Collected data:

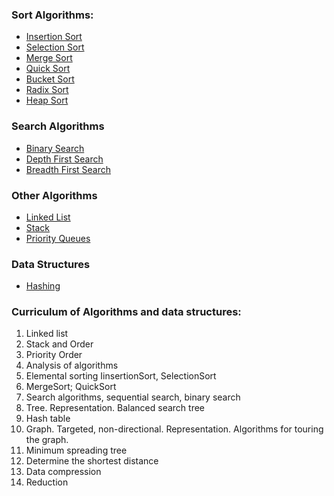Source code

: 
### Sort Algorithms:
* [Insertion Sort](https://github.com/muhamedkarajic/Exercise/blob/master/transposeMatrix.cpp)
* [Selection Sort](https://github.com/muhamedkarajic/Exercise/blob/master/transposeMatrix.cpp)
* [Merge Sort](https://github.com/muhamedkarajic/Exercise/blob/master/separateNumbers.py)
* [Quick Sort](https://github.com/muhamedkarajic/Exercise/blob/master/transposeMatrix.cpp)
* [Bucket Sort](https://github.com/muhamedkarajic/Exercise/blob/master/transposeMatrix.cpp)
* [Radix Sort](https://github.com/muhamedkarajic/Exercise/blob/master/transposeMatrix.cpp)
* [Heap Sort](https://github.com/muhamedkarajic/Exercise/blob/master/transposeMatrix.cpp)

### Search Algorithms
* [Binary Search](https://github.com/muhamedkarajic/Exercise/blob/master/transposeMatrix.cpp)
* [Depth First Search](https://github.com/muhamedkarajic/Exercise/blob/master/transposeMatrix.cpp)
* [Breadth First Search](https://github.com/muhamedkarajic/Exercise/blob/master/transposeMatrix.cpp)

### Other Algorithms
* [Linked List](https://github.com/muhamedkarajic/Exercise/blob/master/transposeMatrix.cpp)
* [Stack](https://github.com/muhamedkarajic/Exercise/blob/master/transposeMatrix.cpp)
* [Priority Queues](https://github.com/muhamedkarajic/Exercise/blob/master/transposeMatrix.cpp)

### Data Structures
* [Hashing](https://github.com/muhamedkarajic/Exercise/blob/master/transposeMatrix.cpp)


### Curriculum of Algorithms and data structures:
1. Linked list
2. Stack and Order
3. Priority Order
4. Analysis of algorithms
5. Elemental sorting IinsertionSort, SelectionSort
6. MergeSort; QuickSort
7. Search algorithms, sequential search, binary search
8. Tree. Representation. Balanced search tree
9. Hash table
10. Graph. Targeted, non-directional. Representation. Algorithms for touring the graph.
11. Minimum spreading tree
12. Determine the shortest distance
13. Data compression
14. Reduction
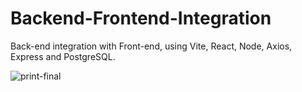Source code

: # Backend-Frontend-Integration
Back-end integration with Front-end, using Vite, React, Node, Axios, Express and PostgreSQL.<br>

![print-final](https://github.com/user-attachments/assets/0972e455-5087-4dd1-814e-7c4cd6577249)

**DIRECTIONS FOR THIS TASK**
Wherever a line of the data holds "Stack", copy that line.

**RESPONSE TO THIS EXERCISE**
* [Stack](https://github.com/muhamedkarajic/Exercise/blob/master/transposeMatrix.cpp)
2. Stack and Order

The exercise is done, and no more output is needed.